Confirm Root Canal Disinfection For……
one visit endo
Endocator is a rapid 10 second test for ATP. When low levels of ATP are detected the canal, the canal will culture negative to bacteria and is ready to be filled. With our device you know what canals are cleaned and ready to be filled and what canals need to soak in NaOCl for a couple more minutes in order to be properly disinfected before obturation.
Retreatments
Endocator can determine the level of infection on retreatment cases as well. Simply remove the old gutta percha, clean the canal up to your final file size, irrigate, then check infection levels. Higher infection levels means that the canal will require a longer soak in NaOCl and more activation. After final rinse check tooth with Endocator to confirm canals are disinfected prior to obturation.
Oral cavity contamination
Unfortunately crowns and fillings can break leaving what was a perfect root canal exposed to the oral environment.
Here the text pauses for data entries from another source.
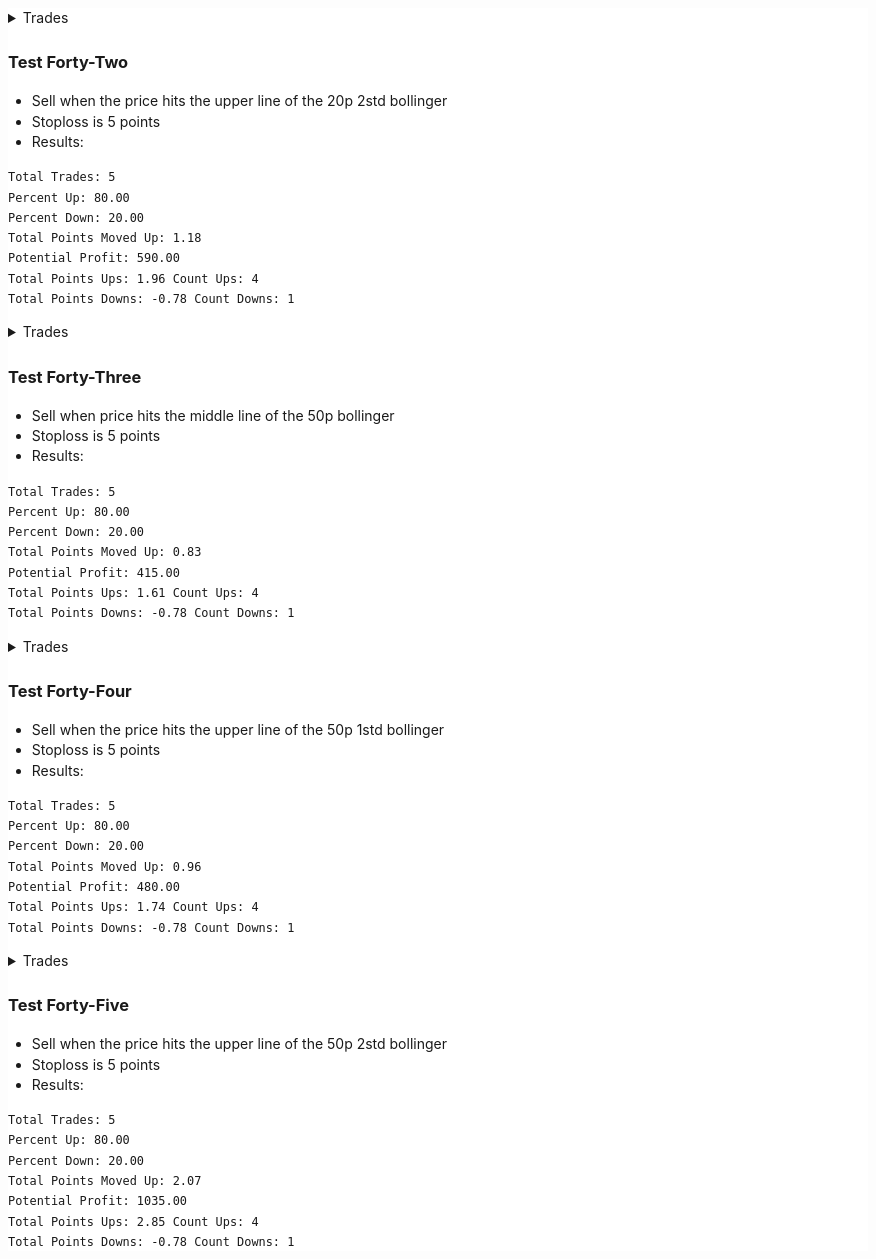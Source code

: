 
<details><summary>Trades</summary></details>

### Test Forty-Two
* Sell when the price hits the upper line of the 20p 2std bollinger
* Stoploss is 5 points
* Results:
```
Total Trades: 5
Percent Up: 80.00
Percent Down: 20.00
Total Points Moved Up: 1.18
Potential Profit: 590.00
Total Points Ups: 1.96 Count Ups: 4
Total Points Downs: -0.78 Count Downs: 1
```

<details><summary>Trades</summary></details>

### Test Forty-Three
* Sell when price hits the middle line of the 50p bollinger
* Stoploss is 5 points
* Results:
```
Total Trades: 5
Percent Up: 80.00
Percent Down: 20.00
Total Points Moved Up: 0.83
Potential Profit: 415.00
Total Points Ups: 1.61 Count Ups: 4
Total Points Downs: -0.78 Count Downs: 1
```

<details><summary>Trades</summary></details>

### Test Forty-Four
* Sell when the price hits the upper line of the 50p 1std bollinger
* Stoploss is 5 points
* Results:
```
Total Trades: 5
Percent Up: 80.00
Percent Down: 20.00
Total Points Moved Up: 0.96
Potential Profit: 480.00
Total Points Ups: 1.74 Count Ups: 4
Total Points Downs: -0.78 Count Downs: 1
```

<details><summary>Trades</summary></details>

### Test Forty-Five
* Sell when the price hits the upper line of the 50p 2std bollinger
* Stoploss is 5 points
* Results:
```
Total Trades: 5
Percent Up: 80.00
Percent Down: 20.00
Total Points Moved Up: 2.07
Potential Profit: 1035.00
Total Points Ups: 2.85 Count Ups: 4
Total Points Downs: -0.78 Count Downs: 1
```
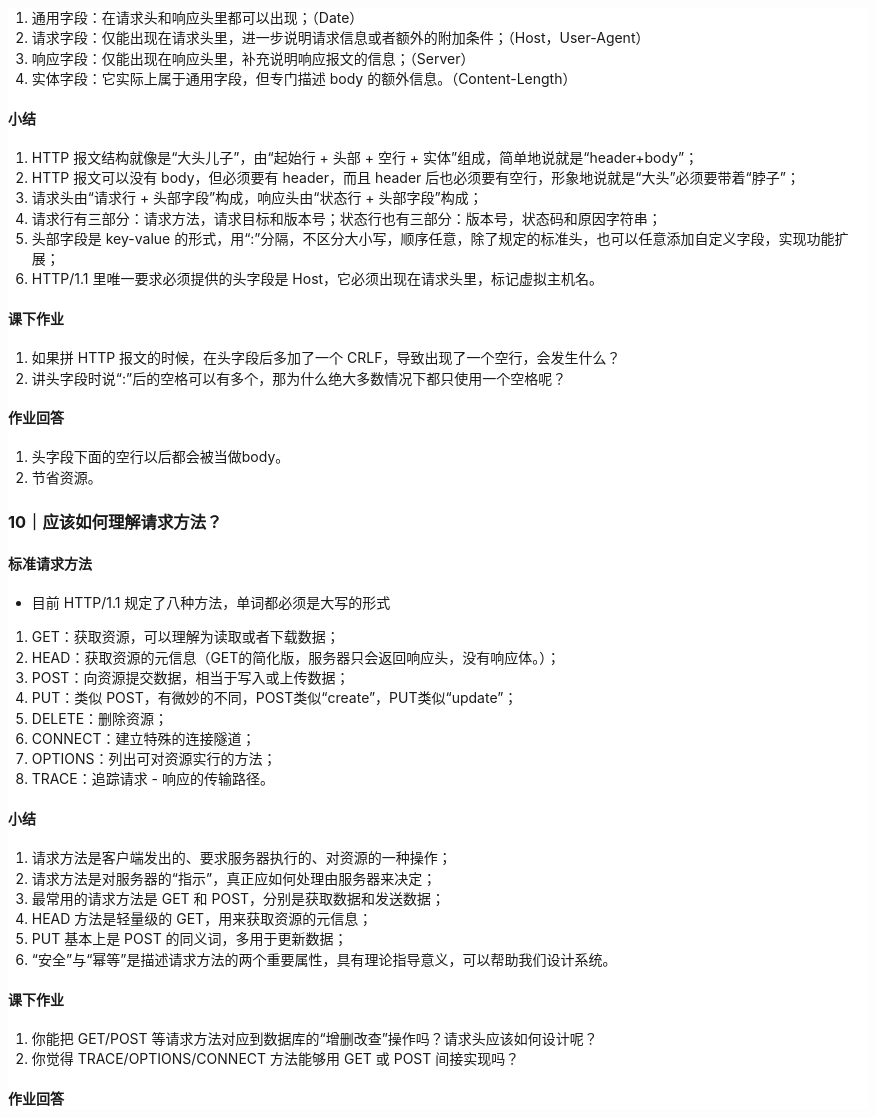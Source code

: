 1. 通用字段：在请求头和响应头里都可以出现；（Date）
2. 请求字段：仅能出现在请求头里，进一步说明请求信息或者额外的附加条件；（Host，User-Agent）
3. 响应字段：仅能出现在响应头里，补充说明响应报文的信息；（Server）
4. 实体字段：它实际上属于通用字段，但专门描述 body 的额外信息。（Content-Length）

#### 小结

1. HTTP 报文结构就像是“大头儿子”，由“起始行 + 头部 + 空行 + 实体”组成，简单地说就是“header+body”；
2. HTTP 报文可以没有 body，但必须要有 header，而且 header 后也必须要有空行，形象地说就是“大头”必须要带着“脖子”；
3. 请求头由“请求行 + 头部字段”构成，响应头由“状态行 + 头部字段”构成；
4. 请求行有三部分：请求方法，请求目标和版本号；状态行也有三部分：版本号，状态码和原因字符串；
5. 头部字段是 key-value 的形式，用“:”分隔，不区分大小写，顺序任意，除了规定的标准头，也可以任意添加自定义字段，实现功能扩展；
6. HTTP/1.1 里唯一要求必须提供的头字段是 Host，它必须出现在请求头里，标记虚拟主机名。

#### 课下作业

1. 如果拼 HTTP 报文的时候，在头字段后多加了一个 CRLF，导致出现了一个空行，会发生什么？
2. 讲头字段时说“:”后的空格可以有多个，那为什么绝大多数情况下都只使用一个空格呢？

#### 作业回答

1. 头字段下面的空行以后都会被当做body。
2. 节省资源。

### 10｜应该如何理解请求方法？

#### 标准请求方法

* 目前 HTTP/1.1 规定了八种方法，单词都必须是大写的形式

1. GET：获取资源，可以理解为读取或者下载数据；
2. HEAD：获取资源的元信息（GET的简化版，服务器只会返回响应头，没有响应体。）；
3. POST：向资源提交数据，相当于写入或上传数据；
4. PUT：类似 POST，有微妙的不同，POST类似“create”，PUT类似“update”；
5. DELETE：删除资源；
6. CONNECT：建立特殊的连接隧道；
7. OPTIONS：列出可对资源实行的方法；
8. TRACE：追踪请求 - 响应的传输路径。

#### 小结

1. 请求方法是客户端发出的、要求服务器执行的、对资源的一种操作；
2. 请求方法是对服务器的“指示”，真正应如何处理由服务器来决定；
3. 最常用的请求方法是 GET 和 POST，分别是获取数据和发送数据；
4. HEAD 方法是轻量级的 GET，用来获取资源的元信息；
5. PUT 基本上是 POST 的同义词，多用于更新数据；
6. “安全”与“幂等”是描述请求方法的两个重要属性，具有理论指导意义，可以帮助我们设计系统。

#### 课下作业

1. 你能把 GET/POST 等请求方法对应到数据库的“增删改查”操作吗？请求头应该如何设计呢？
2. 你觉得 TRACE/OPTIONS/CONNECT 方法能够用 GET 或 POST 间接实现吗？

#### 作业回答
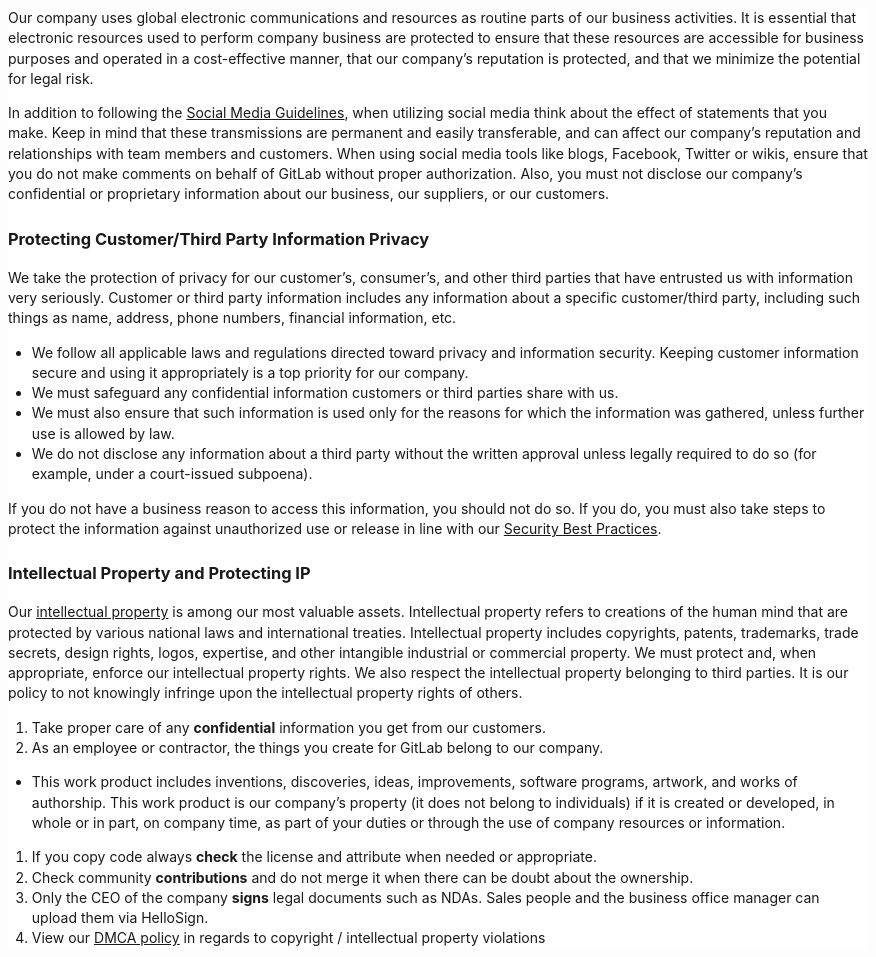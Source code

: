 Our company uses global electronic communications and resources as routine parts of our business activities. It is essential that electronic resources used to perform company business are protected to ensure that these resources are accessible for business purposes and operated in a cost-effective manner, that our company’s reputation is protected, and that we minimize the potential for legal risk.

In addition to following the [Social Media Guidelines](/handbook/marketing/social-media-guidelines/), when utilizing social media think about the effect of statements that you make. Keep in mind that these transmissions are permanent and easily transferable, and can affect our company’s reputation and relationships with team members and customers. When using social media tools like blogs, Facebook, Twitter or wikis, ensure that you do not make comments on behalf of GitLab without proper authorization. Also, you must not disclose our company’s confidential or proprietary information about our business, our suppliers, or our customers.

### Protecting Customer/Third Party Information Privacy

We take the protection of privacy for our customer’s, consumer’s, and other third parties that have entrusted us with information very seriously. Customer or third party information includes any information about a specific customer/third party, including such things as name, address, phone numbers, financial information, etc.

* We follow all applicable laws and regulations directed toward privacy and information security. Keeping customer information secure and using it appropriately is a top priority for our company.
* We must safeguard any confidential information customers or third parties share with us.
* We must also ensure that such information is used only for the reasons for which the information was gathered, unless further use is allowed by law.
* We do not disclose any information about a third party without the written approval unless legally required to do so (for example, under a court-issued subpoena).

If you do not have a business reason to access this information, you should not do so. If you do, you must also take steps to protect the information against unauthorized use or release in line with our [Security Best Practices](/handbook/security/).

### Intellectual Property and Protecting IP

Our [intellectual property](/handbook/contracts/#piaa-agreements) is among our most valuable assets. Intellectual property refers to creations of the human mind that are protected by various national laws and international treaties. Intellectual property includes copyrights, patents, trademarks, trade secrets, design rights, logos, expertise, and other intangible industrial or commercial property. We must protect and, when appropriate, enforce our intellectual property rights. We also respect the intellectual property belonging to third parties. It is our policy to not knowingly infringe upon the intellectual property rights of others.

1. Take proper care of any **confidential** information you get from our customers.
1. As an employee or contractor, the things you create for GitLab belong to our company.
  * This work product includes inventions, discoveries, ideas, improvements, software programs, artwork, and works of authorship. This work product is our company’s property (it does not belong to individuals) if it is created or developed, in whole or in part, on company time, as part of your duties or through the use of company resources or information.
1. If you copy code always **check** the license and attribute when needed or appropriate.
1. Check community **contributions** and do not merge it when there can be doubt about the ownership.
1. Only the CEO of the company **signs** legal documents such as NDAs. Sales people and the business office manager can upload them via HelloSign.
1. View our [DMCA policy](/handbook/dmca) in regards to copyright / intellectual property violations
With Endocator you can determine if a root canal exposed to the oral environment is infected and needs to be redone, or if the root canal is still sterile. Clean the coronal portion of tooth, remove 2-3mm of the surface of the root canal and test for contamination. If the old root canal registers even trace amounts of bacteria is considered infected and the test should be repeated 2-3mm apically. If infection is present more then 6mm below surface of root canal the root is considered infected from oral environment and should be redone.
Necrotic Teeth
Higher readings from Endocator means higher levels of bacteria in the tooth. Check your final file size with Endocator to determine if you need to go up a file size. After your final irrigation protocol use Endocator to confirm the canal is free of bacteria before finishing your root canal.
Final FIle Size
Endocator tells you how infected the canals are so that you can tailor the size of your root canal to the level of infection present in the tooth. Simply work up the root canal, to a smallest rotary file that binds (ex 30x04), irrigate, then test with Endocator. Higher readings mean more infection and a larger root canal is warranted. Smaller readings mean that you are ready to fill the canal.
missed anatomy
Are you missing an MB2 canal, or maybe a second distal canal on that lower molar? With endocator you can compare the readings of different canals to help determine if there is a missed canal. By comparing your MB1 readings with your distal buccal canal, or your MB readings with your distal canal you can determine if there is missed anatomy in the canal.
Vital teeth
Endocator can also be used with vital cases to confirm that all nerve tissue has been removed. This is especially important in molars, C-shaped canals, and oval canals where your file is not able to touch all the walls of the root canal. Simply sample the tooth prior to filling your canals to confirm that all of the nerve tissue is removed before filling.
Leaking restorations
What good is a great root canal under a failing crown? With Endocator you can determine if the crown is leaking by placing a cotton pellet over your root canal and closing your root canal with a temporary restoration. Bring the patient back in one week and test the cotton pellet with the Endocator. Low/undetectable levels on the Endocator means that the crown is acceptable and final buildup can be placed. High levels of contamination means that the crown is leaking and should be replaced.
cracked teeth
Cracks are perfect places for bacteria to hide and thrive. With Endocator larger cracks correlate to larger readings and give the dentist valuable insight into the prognosis of the cracked teeth. Cracked teeth register higher levels of contamination and can be used with probing depths and radiographic findings to give the patient an accurate prognosis on the tooth.